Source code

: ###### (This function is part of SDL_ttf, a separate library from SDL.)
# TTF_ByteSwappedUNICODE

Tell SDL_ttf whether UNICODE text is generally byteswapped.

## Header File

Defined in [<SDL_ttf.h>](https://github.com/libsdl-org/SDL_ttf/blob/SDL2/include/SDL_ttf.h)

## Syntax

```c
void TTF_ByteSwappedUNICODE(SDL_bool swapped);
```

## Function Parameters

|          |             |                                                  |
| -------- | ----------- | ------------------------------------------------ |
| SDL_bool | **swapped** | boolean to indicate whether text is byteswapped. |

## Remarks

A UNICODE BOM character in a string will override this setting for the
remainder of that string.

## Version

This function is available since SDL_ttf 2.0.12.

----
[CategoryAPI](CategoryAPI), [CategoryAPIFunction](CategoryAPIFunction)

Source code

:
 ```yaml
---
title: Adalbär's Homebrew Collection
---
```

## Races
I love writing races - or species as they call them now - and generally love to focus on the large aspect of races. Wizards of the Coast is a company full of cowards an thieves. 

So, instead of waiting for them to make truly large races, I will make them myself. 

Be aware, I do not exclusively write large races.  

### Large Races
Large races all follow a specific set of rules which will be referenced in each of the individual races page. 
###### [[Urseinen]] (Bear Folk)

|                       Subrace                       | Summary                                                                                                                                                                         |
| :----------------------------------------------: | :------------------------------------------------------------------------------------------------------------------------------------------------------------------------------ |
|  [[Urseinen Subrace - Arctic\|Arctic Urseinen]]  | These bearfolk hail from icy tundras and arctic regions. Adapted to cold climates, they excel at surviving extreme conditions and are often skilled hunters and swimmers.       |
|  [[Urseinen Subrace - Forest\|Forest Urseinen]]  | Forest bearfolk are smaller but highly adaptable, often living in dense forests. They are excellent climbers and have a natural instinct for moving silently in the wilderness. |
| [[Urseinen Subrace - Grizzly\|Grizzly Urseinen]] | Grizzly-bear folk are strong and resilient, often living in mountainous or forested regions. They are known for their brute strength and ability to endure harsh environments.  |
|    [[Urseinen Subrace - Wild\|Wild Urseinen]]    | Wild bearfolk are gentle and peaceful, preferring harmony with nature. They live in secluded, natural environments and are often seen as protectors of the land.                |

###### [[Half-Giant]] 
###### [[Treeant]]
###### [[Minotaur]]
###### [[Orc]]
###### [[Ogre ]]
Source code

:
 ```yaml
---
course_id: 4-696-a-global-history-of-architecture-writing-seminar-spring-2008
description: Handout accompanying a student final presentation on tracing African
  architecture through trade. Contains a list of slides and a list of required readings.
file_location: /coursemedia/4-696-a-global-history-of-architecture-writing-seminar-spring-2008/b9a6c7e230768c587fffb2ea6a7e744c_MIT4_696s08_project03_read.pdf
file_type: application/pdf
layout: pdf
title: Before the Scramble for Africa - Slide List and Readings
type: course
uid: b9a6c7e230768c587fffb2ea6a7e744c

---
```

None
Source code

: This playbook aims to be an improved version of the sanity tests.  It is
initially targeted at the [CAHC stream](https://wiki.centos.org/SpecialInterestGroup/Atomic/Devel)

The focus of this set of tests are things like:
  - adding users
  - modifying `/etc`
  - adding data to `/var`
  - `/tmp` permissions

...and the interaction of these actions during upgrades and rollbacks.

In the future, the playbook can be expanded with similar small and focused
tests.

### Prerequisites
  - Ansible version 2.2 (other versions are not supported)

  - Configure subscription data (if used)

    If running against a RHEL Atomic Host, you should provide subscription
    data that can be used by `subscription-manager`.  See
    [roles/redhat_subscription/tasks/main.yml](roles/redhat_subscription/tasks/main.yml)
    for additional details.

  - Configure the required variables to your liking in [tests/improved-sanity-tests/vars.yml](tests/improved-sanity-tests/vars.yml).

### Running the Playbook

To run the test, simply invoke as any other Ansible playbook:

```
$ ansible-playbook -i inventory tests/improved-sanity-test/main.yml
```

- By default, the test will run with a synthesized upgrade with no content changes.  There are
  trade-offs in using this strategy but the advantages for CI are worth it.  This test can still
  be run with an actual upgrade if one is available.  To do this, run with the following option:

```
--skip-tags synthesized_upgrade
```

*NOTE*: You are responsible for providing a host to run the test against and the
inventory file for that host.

--------------------------------

- Task prompt -
Within the data above, how many lines include the string "text"? Answer with the number by itself.

- Exercise response -
2